| Task requirements |
Even the shortest line counts, so transcribe all the data exactly.

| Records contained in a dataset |

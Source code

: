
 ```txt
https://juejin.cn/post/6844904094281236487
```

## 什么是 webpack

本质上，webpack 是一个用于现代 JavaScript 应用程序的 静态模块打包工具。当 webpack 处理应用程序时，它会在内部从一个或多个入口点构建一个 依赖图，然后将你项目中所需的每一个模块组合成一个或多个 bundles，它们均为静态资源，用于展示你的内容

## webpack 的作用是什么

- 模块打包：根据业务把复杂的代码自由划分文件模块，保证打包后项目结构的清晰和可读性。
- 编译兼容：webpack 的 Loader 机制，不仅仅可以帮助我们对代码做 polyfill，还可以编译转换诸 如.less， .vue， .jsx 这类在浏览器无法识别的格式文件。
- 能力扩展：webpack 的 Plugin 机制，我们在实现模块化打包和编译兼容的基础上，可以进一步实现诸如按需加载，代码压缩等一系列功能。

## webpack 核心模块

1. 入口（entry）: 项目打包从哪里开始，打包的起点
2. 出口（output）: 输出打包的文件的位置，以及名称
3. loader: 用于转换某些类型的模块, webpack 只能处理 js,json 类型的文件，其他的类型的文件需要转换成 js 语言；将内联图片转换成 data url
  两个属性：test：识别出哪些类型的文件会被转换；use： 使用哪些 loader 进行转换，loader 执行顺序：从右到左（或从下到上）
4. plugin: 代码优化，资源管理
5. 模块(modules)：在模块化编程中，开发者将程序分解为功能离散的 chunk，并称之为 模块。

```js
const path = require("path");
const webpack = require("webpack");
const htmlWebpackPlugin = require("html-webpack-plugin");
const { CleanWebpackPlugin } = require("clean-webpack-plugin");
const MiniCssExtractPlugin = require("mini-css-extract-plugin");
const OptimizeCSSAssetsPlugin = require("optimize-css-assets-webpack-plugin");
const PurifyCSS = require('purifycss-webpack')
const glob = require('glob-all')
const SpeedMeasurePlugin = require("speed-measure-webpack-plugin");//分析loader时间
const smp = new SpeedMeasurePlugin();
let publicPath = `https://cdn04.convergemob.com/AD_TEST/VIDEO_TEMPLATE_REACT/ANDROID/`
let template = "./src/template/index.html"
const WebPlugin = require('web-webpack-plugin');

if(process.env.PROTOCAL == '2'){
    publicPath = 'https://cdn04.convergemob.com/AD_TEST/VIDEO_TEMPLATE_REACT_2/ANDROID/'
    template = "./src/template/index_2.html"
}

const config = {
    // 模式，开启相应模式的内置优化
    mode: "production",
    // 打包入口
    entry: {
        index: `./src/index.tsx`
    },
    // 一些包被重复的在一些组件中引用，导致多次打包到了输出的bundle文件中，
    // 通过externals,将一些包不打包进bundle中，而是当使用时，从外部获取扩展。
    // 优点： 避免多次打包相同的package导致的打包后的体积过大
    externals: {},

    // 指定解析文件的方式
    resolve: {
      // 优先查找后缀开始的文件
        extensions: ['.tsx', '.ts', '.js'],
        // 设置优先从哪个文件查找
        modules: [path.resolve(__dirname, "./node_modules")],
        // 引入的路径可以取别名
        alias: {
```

| Solution to the problem |
Source code

:
 ```txt
https://juejin.cn/post/6844904094281236487
```

## 什么是 webpack

本质上，webpack 是一个用于现代 JavaScript 应用程序的 静态模块打包工具。当 webpack 处理应用程序时，它会在内部从一个或多个入口点构建一个 依赖图，然后将你项目中所需的每一个模块组合成一个或多个 bundles，它们均为静态资源，用于展示你的内容

## webpack 的作用是什么

- 模块打包：根据业务把复杂的代码自由划分文件模块，保证打包后项目结构的清晰和可读性。
- 编译兼容：webpack 的 Loader 机制，不仅仅可以帮助我们对代码做 polyfill，还可以编译转换诸 如.less， .vue， .jsx 这类在浏览器无法识别的格式文件。
- 能力扩展：webpack 的 Plugin 机制，我们在实现模块化打包和编译兼容的基础上，可以进一步实现诸如按需加载，代码压缩等一系列功能。

## webpack 核心模块

1. 入口（entry）: 项目打包从哪里开始，打包的起点
2. 出口（output）: 输出打包的文件的位置，以及名称
3. loader: 用于转换某些类型的模块, webpack 只能处理 js,json 类型的文件，其他的类型的文件需要转换成 js 语言；将内联图片转换成 data url
  两个属性：test：识别出哪些类型的文件会被转换；use： 使用哪些 loader 进行转换，loader 执行顺序：从右到左（或从下到上）
4. plugin: 代码优化，资源管理
5. 模块(modules)：在模块化编程中，开发者将程序分解为功能离散的 chunk，并称之为 模块。

```js
const path = require("path");
const webpack = require("webpack");
const htmlWebpackPlugin = require("html-webpack-plugin");
const { CleanWebpackPlugin } = require("clean-webpack-plugin");
const MiniCssExtractPlugin = require("mini-css-extract-plugin");
const OptimizeCSSAssetsPlugin = require("optimize-css-assets-webpack-plugin");
const PurifyCSS = require('purifycss-webpack')
const glob = require('glob-all')
const SpeedMeasurePlugin = require("speed-measure-webpack-plugin");//分析loader时间
const smp = new SpeedMeasurePlugin();
let publicPath = `https://cdn04.convergemob.com/AD_TEST/VIDEO_TEMPLATE_REACT/ANDROID/`
let template = "./src/template/index.html"
const WebPlugin = require('web-webpack-plugin');

if(process.env.PROTOCAL == '2'){
    publicPath = 'https://cdn04.convergemob.com/AD_TEST/VIDEO_TEMPLATE_REACT_2/ANDROID/'
    template = "./src/template/index_2.html"
}

const config = {
    // 模式，开启相应模式的内置优化
    mode: "production",
    // 打包入口
    entry: {
        index: `./src/index.tsx`
    },
    // 一些包被重复的在一些组件中引用，导致多次打包到了输出的bundle文件中，
    // 通过externals,将一些包不打包进bundle中，而是当使用时，从外部获取扩展。
    // 优点： 避免多次打包相同的package导致的打包后的体积过大
    externals: {},

    // 指定解析文件的方式
    resolve: {
      // 优先查找后缀开始的文件
        extensions: ['.tsx', '.ts', '.js'],
        // 设置优先从哪个文件查找
        modules: [path.resolve(__dirname, "./node_modules")],
        // 引入的路径可以取别名
        alias: {
```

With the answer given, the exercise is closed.